China almost certainly owns a lot more gold than the US does
How much of that huge hoard is state owned? 40%, 50%, 60%? Norman guesses 50%; Suchecki, formerly of the Perth Mint, says 55% (there are many state agencies, on top of the army and the central bank, which buy gold: the State Administration of Foreign Exchange and China Investment Corporation – the sovereign wealth fund – is one).
At 50%, the implication is that China owns roughly 14,500 tonnes. That is 1.8 times more than the US. It may be that only 20% or 30% is state owned – China has been famously encouraging its citizens to buy gold since 2008 and the SGE has actually stated that only consumers buy gold over its exchange. But this almost doesn’t matter.
This encouragement to buy gold, as one reader resident in China reported to me, “kicked off a frenzy of laundry” as China’s citizens rushed to exchange the hoards of hooky cash they had built up. “In my local bank in Shanghai in 2009 I was standing behind a Chinese bloke unloading bundles of euros, US dollars, Singapore dollars and Swiss francs in exchange for five-kilo bars of gold across the counter.”
Gold ownership is registered, so the government knows how much its citizens have. But it’s commonly thought that, should Beijing invite private holders of gold to support a major government currency initiative by pledging their gold as a kind of war bond, then there would be a 99% pick up.
The vast majority of Chinese people trust their government, especially when it comes to returning China to the top of the world. That means a considerable amount of extra gold can very quickly be mobilised to participate in whatever Beijing is planning.
Chinese gold holders do not necessarily share the same mistrust of government held by Western gold bugs – the Party is seen as a good housewife to the nation.
The disruption it would cause means there is no way China can declare such large official holdings. Not yet anyway. There would be an unwanted surge in both the yuan and the gold price. The government's $3.2trn of US dollar foreign exchange reserves would be devalued. To declare so much gold would be a direct challenge to American supremacy, which China is not yet ready for. Parity first, then supremacy.
For now they follow Deng Xiaoping's doctrine of “we must not shine too brightly” until everything is ready.

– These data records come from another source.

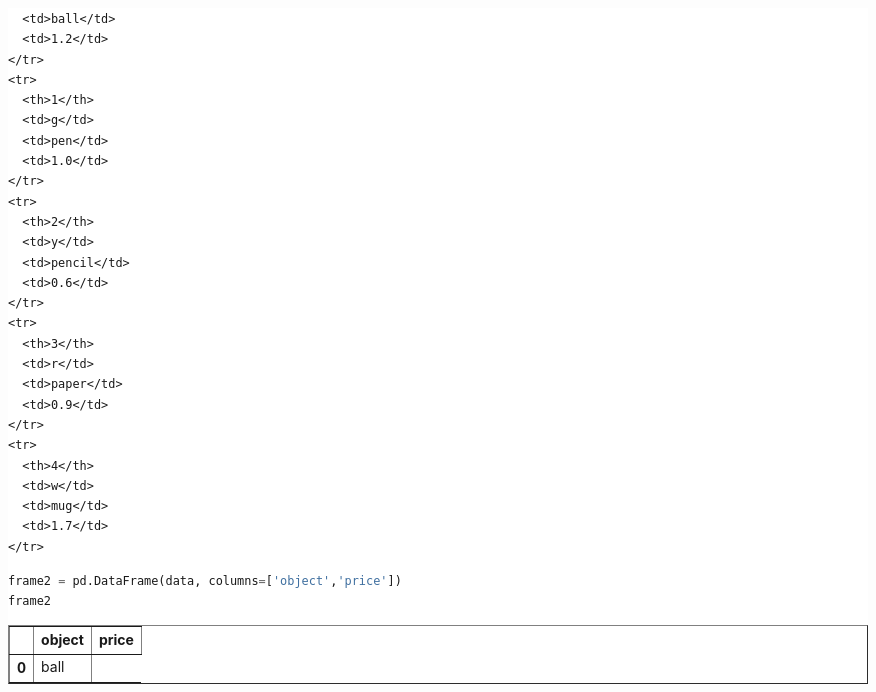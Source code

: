       <td>ball</td>
      <td>1.2</td>
    </tr>
    <tr>
      <th>1</th>
      <td>g</td>
      <td>pen</td>
      <td>1.0</td>
    </tr>
    <tr>
      <th>2</th>
      <td>y</td>
      <td>pencil</td>
      <td>0.6</td>
    </tr>
    <tr>
      <th>3</th>
      <td>r</td>
      <td>paper</td>
      <td>0.9</td>
    </tr>
    <tr>
      <th>4</th>
      <td>w</td>
      <td>mug</td>
      <td>1.7</td>
    </tr>
  </tbody>
</table>
</div>




```python
frame2 = pd.DataFrame(data, columns=['object','price'])
frame2
```




<div>
<style>
    .dataframe thead tr:only-child th {
        text-align: right;
    }

    .dataframe thead th {
        text-align: left;
    }

    .dataframe tbody tr th {
        vertical-align: top;
    }
</style>
<table border="1" class="dataframe">
  <thead>
    <tr style="text-align: right;">
      <th></th>
      <th>object</th>
      <th>price</th>
    </tr>
  </thead>
  <tbody>
    <tr>
      <th>0</th>
      <td>ball</td>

US president Donald Trump wrong-footed the Chinese; that and Covid, the great accelerator, may have brought schedules forward. Chinese president Xi Jinping is known as a “man of destiny” and he may want the great ascension to happen on his watch.
But backing its money, if only in part, with gold, as empires on the rise are wont to do, would give China great credibility in a world awash with money-printing.
That animation of a man in an American-flag shirt being knocked out by a golden coin with the stamp of the digital yuan may not be so fantastic. He who owns the gold makes the rules.